Tahrizi  Andana, Pacific Northwest National Laboratory

Identification of the role of metal oxide component of combined metal oxide–SSZ-13 catalysts in improving low-temperature selective catalytic reduction of NOx by ammonia

Tahrizi Andana 1, Kenneth G. Rappé 1, Feng Gao 2, Yong Wang 1

1 Energy & Environment Directorate, Pacific Northwest National Laboratory, Richland, WA 99354, USA

2 Physical & Computational Sciences Directorate, Pacific Northwest National Laboratory, Richland, WA 99354, USA

 

Driven by the need to maximize the efficiency of low-temperature selective catalytic reduction (SCR) of NOx by ammonia, various alternatives to making use of faster reduction scheme independently of diesel oxidation catalyst (DOC) function are currently being pursued. Among the viable options to minimize the dependency is integrating DOC and SCR functions in the form of a combined catalyst containing oxidation-active and SCR-active components that allow for a self-sustaining fast SCR reaction thanks to the in-situ generation of NO2.
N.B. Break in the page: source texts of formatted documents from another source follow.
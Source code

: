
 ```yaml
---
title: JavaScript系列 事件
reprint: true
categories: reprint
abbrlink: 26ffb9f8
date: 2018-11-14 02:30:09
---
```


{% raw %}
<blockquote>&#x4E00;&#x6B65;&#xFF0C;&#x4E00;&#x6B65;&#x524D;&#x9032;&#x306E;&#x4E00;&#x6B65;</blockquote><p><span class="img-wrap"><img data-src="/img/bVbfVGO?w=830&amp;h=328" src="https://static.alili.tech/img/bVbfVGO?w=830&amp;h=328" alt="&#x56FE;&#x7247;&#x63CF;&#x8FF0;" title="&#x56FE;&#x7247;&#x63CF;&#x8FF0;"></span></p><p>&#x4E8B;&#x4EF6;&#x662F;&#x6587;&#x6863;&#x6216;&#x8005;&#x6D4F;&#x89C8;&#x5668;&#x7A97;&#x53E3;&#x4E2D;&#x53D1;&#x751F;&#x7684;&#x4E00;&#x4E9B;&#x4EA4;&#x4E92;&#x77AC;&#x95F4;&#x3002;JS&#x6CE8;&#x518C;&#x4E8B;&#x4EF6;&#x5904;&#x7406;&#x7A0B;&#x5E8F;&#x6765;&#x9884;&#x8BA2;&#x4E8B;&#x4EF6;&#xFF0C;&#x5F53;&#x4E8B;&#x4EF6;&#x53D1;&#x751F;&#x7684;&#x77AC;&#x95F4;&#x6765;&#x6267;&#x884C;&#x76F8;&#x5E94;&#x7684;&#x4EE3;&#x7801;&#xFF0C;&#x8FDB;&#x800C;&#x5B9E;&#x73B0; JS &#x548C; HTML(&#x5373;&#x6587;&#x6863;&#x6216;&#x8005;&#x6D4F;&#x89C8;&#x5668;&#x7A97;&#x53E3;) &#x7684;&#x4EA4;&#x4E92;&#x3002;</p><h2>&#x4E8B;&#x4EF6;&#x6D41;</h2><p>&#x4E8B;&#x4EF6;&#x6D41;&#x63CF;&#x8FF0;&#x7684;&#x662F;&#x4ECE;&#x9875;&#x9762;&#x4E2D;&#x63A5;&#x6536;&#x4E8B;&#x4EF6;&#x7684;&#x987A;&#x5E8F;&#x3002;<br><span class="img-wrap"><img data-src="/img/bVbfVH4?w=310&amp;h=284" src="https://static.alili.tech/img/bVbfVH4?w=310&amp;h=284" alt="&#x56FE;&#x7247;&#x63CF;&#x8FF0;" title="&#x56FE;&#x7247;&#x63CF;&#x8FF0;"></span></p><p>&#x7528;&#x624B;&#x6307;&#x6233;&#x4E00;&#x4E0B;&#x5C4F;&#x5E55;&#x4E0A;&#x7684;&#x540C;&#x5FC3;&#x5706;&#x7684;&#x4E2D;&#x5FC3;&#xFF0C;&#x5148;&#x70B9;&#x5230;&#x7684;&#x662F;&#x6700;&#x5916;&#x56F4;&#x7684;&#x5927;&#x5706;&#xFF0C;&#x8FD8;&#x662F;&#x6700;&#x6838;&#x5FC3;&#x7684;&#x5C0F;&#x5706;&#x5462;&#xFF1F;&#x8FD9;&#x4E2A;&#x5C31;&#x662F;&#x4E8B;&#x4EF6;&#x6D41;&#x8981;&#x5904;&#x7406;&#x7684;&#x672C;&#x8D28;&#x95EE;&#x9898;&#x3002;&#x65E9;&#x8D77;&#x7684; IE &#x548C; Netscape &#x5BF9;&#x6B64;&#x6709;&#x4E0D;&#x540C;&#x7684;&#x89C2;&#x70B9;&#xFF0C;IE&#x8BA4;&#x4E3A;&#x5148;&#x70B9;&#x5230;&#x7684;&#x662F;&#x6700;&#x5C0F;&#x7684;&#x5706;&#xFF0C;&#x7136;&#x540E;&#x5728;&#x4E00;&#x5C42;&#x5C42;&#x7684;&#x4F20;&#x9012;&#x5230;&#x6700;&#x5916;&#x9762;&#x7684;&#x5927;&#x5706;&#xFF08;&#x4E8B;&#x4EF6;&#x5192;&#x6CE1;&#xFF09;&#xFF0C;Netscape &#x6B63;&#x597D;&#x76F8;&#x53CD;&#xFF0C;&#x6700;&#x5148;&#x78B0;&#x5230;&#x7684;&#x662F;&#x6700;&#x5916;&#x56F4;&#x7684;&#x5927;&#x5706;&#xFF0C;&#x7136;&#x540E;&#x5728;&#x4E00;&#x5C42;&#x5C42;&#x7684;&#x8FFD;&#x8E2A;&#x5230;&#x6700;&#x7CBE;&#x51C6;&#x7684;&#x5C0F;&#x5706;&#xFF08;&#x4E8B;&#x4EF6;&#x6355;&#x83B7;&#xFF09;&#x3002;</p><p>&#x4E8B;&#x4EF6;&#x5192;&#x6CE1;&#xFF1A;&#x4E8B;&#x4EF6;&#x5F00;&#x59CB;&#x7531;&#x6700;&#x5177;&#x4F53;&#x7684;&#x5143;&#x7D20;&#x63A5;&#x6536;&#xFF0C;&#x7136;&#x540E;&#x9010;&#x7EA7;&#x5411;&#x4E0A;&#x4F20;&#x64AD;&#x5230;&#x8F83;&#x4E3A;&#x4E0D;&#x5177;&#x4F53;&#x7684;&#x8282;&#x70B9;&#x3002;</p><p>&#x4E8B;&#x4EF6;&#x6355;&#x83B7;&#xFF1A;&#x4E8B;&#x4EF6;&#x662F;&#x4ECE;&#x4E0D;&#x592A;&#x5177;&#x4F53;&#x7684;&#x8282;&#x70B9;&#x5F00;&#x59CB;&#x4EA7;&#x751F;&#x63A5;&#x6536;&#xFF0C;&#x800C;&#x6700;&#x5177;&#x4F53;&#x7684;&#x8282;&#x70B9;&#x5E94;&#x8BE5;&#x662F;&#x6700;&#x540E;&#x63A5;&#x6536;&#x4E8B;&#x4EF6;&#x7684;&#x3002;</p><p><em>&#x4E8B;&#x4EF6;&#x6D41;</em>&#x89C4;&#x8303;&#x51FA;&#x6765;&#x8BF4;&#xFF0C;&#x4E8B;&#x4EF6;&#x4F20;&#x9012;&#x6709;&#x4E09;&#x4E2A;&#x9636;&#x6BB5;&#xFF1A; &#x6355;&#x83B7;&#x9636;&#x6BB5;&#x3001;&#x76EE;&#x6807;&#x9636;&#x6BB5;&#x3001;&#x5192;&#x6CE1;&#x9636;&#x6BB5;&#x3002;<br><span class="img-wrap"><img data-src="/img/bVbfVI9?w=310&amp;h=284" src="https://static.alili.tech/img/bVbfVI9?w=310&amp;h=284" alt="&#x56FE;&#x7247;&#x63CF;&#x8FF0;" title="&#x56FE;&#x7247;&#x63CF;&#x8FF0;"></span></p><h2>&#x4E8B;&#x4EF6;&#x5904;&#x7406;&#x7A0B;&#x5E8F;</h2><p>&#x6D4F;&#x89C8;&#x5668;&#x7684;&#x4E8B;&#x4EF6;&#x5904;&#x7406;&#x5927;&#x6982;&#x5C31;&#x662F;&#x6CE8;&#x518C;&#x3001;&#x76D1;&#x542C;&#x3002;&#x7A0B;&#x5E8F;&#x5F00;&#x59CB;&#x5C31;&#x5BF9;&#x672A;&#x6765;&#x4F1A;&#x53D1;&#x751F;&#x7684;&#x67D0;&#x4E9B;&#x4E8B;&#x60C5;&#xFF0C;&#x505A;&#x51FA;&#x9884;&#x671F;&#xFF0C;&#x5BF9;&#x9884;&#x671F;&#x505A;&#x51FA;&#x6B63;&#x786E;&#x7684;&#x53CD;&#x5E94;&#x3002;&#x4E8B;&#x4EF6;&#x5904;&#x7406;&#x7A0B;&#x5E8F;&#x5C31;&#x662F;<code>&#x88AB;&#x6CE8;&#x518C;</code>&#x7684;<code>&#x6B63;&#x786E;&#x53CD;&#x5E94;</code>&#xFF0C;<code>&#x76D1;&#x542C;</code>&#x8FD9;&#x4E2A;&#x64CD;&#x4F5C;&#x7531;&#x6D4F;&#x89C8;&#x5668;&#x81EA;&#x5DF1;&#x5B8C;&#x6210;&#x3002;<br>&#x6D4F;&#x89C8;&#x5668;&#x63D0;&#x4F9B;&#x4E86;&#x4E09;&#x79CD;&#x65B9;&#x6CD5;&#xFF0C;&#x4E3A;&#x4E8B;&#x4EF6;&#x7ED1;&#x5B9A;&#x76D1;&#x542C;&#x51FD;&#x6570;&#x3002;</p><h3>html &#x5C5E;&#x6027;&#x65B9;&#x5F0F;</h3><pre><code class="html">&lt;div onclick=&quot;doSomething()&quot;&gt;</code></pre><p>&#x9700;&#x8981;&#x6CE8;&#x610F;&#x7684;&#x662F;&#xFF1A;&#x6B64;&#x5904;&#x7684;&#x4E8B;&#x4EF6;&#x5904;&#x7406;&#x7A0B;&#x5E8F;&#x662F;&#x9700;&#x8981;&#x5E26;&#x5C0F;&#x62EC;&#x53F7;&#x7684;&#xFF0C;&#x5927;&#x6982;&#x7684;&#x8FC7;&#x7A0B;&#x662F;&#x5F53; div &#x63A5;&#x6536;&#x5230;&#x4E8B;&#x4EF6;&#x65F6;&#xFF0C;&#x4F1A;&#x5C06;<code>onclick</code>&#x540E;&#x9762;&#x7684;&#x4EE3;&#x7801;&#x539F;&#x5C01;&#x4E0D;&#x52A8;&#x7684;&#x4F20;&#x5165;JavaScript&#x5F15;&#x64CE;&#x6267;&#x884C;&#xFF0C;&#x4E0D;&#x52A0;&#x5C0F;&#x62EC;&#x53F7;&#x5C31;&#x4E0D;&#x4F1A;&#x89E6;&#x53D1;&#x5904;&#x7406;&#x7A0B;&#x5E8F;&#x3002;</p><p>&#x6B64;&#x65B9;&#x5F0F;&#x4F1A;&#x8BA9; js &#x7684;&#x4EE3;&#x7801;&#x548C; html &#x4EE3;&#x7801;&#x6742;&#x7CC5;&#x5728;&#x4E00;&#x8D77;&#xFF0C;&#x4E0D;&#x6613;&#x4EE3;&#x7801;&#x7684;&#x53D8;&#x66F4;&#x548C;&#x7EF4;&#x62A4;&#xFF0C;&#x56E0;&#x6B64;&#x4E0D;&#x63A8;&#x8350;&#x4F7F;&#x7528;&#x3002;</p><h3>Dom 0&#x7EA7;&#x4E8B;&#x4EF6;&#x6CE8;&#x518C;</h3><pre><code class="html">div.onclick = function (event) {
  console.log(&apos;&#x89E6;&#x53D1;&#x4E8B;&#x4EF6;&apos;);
Ceria-based catalysts have been widely studied as the oxidation-active component for their optimum compromise between activity and affordability. While metal-exchanged SSZ-13 is the current state-of-the-art SCR component, H-SSZ-13 has initially been used to help elucidate the contribution of metal oxide to SCR reaction. Altering the chemistry of ceria through introduction of heterocations (e.g., zirconium or manganese) determines metal oxide component participation in the overall SCR reaction. For example, combining ceria-manganese oxide with H-SSZ-13 results in significantly improved light-off reduction performance under standard SCR feed conditions, surpassing that of H-SSZ-13 under fast SCR conditions. This is partially attributed to direct participation of ceria-manganese oxide in the SCR reaction. In contrast, combination of ceria-zirconia – an inactive material for SCR – and H-SSZ-13 results in low-temperature activity parallel to that of H-SSZ-13 under fast SCR conditions. Such a synergy originates from the sequential steps of NO oxidation over ceria-zirconia, to closely generate NO2 for fast SCR reaction over H-SSZ-13. These steps constitute the widely hypothesized “bifunctional mechanism”, identified for most combined metal oxide–zeolite systems [1].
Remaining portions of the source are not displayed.